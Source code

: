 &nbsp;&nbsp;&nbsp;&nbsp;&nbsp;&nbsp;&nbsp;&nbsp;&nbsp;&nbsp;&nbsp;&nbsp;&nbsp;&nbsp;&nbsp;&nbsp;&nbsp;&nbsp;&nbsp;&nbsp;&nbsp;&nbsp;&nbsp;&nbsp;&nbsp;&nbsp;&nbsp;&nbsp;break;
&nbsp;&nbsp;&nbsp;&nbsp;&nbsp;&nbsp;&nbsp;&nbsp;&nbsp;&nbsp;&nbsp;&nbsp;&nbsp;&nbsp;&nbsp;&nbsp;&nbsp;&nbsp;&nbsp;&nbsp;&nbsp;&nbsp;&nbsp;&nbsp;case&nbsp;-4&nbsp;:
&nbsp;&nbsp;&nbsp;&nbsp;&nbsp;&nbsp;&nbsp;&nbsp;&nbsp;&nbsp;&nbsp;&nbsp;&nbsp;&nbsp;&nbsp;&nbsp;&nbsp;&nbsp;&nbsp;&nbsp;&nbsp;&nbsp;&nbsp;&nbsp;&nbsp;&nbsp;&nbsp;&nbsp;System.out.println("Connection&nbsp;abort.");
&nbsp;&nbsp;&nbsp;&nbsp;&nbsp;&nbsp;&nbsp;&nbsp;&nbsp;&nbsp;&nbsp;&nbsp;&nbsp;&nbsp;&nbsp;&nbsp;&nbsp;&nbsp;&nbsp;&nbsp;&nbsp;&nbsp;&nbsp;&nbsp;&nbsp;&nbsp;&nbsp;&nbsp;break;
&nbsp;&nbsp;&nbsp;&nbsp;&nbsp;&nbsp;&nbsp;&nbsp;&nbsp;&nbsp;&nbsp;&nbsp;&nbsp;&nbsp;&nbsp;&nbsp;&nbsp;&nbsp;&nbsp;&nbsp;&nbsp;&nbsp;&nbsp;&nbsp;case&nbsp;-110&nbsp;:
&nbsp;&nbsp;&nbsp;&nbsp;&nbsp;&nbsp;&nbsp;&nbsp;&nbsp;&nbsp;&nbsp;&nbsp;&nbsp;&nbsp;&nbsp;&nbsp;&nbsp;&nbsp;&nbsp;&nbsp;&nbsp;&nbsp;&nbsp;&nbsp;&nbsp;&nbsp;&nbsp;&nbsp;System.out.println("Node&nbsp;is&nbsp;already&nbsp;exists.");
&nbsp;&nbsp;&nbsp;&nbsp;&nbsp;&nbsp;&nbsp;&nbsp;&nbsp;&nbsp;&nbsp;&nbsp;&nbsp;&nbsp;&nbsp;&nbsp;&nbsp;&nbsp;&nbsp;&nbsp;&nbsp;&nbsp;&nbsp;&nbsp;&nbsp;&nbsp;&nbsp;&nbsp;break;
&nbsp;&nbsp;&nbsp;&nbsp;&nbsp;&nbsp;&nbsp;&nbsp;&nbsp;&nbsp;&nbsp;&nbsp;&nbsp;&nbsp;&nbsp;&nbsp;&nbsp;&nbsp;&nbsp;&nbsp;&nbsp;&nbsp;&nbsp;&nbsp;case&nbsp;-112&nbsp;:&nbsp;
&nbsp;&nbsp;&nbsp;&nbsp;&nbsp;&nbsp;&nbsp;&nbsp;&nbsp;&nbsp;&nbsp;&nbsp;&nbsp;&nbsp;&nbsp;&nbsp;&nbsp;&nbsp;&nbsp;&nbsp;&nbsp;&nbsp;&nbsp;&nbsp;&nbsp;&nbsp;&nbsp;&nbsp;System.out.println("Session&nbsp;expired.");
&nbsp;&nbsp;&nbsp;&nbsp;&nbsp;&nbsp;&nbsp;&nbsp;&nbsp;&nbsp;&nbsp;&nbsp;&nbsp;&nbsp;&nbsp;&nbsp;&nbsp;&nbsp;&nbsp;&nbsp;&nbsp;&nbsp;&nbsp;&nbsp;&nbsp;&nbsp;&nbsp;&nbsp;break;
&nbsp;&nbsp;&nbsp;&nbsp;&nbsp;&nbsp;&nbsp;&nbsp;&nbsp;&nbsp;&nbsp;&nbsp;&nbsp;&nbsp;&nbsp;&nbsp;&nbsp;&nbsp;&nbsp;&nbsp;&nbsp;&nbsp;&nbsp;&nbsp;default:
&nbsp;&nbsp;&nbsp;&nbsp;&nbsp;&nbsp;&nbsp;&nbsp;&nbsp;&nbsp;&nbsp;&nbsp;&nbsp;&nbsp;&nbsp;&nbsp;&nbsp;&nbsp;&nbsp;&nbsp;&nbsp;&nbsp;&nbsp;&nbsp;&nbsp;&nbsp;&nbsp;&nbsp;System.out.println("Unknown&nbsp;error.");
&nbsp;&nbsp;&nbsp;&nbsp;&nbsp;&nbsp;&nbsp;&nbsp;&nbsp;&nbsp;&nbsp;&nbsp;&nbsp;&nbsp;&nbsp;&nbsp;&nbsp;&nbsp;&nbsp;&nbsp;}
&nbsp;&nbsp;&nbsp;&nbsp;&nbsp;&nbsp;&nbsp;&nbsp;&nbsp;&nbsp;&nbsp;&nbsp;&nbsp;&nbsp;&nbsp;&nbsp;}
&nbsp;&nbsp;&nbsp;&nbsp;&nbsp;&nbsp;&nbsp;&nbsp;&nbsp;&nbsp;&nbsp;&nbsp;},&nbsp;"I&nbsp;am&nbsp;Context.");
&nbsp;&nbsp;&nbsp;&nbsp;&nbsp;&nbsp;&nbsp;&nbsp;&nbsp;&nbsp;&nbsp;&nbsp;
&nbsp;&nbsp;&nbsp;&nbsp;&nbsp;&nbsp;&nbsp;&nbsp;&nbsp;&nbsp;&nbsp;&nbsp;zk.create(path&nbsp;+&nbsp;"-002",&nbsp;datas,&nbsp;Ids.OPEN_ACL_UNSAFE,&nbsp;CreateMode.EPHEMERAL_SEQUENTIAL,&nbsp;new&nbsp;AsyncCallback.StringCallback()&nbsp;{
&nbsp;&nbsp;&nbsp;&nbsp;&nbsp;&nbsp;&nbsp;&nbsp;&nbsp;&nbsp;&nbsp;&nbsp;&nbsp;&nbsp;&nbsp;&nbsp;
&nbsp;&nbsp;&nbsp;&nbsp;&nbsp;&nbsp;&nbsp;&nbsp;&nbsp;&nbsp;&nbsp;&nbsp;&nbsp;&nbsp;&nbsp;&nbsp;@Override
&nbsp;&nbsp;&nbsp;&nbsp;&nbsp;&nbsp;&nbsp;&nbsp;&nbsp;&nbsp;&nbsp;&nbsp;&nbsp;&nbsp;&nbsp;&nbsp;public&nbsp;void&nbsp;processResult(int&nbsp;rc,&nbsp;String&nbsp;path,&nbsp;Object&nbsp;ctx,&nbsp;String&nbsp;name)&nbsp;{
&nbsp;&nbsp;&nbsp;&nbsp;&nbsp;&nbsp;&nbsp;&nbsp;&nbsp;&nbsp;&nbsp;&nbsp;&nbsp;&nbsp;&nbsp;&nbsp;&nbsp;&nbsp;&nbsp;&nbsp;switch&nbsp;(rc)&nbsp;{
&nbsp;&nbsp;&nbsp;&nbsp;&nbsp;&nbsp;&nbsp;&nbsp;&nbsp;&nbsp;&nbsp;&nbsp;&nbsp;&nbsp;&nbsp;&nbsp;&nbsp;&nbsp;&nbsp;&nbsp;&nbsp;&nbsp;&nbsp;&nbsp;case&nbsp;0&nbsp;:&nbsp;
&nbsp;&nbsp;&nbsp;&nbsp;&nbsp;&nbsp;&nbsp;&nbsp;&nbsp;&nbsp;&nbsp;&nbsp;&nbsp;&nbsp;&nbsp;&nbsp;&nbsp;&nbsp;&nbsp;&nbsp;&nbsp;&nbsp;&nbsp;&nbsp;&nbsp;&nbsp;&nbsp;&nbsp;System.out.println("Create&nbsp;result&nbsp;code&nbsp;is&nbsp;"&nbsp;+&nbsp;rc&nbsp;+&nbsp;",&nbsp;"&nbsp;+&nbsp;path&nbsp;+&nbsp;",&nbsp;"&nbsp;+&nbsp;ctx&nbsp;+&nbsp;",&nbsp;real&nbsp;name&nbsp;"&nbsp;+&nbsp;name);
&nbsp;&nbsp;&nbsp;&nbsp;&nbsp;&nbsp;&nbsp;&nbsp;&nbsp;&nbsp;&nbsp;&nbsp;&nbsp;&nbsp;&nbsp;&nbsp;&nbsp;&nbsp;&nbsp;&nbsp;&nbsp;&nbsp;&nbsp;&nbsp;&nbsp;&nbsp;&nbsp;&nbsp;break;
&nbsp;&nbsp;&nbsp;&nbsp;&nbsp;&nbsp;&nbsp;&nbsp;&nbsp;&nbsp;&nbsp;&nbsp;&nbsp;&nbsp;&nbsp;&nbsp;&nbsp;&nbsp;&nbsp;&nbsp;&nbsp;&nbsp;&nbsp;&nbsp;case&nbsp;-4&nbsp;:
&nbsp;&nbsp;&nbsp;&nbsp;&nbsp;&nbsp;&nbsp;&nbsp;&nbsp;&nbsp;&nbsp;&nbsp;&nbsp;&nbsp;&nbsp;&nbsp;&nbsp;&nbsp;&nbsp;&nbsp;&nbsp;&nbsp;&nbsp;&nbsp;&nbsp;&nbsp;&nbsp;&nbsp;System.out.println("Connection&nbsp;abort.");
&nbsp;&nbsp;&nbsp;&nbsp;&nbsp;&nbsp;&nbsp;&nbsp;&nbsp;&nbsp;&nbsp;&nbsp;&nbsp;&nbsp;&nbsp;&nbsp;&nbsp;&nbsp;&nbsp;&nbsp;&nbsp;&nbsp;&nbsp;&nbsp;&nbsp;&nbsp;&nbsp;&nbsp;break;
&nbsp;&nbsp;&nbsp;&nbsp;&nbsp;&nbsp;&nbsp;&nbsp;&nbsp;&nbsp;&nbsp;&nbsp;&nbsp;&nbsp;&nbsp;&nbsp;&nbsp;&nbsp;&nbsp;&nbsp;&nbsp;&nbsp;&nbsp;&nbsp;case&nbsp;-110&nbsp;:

__________________________________________________

=== Assigned task ===
From the records above, count the lines in which the string "println" is found, and answer with the number alone.

=== Finished task ===
6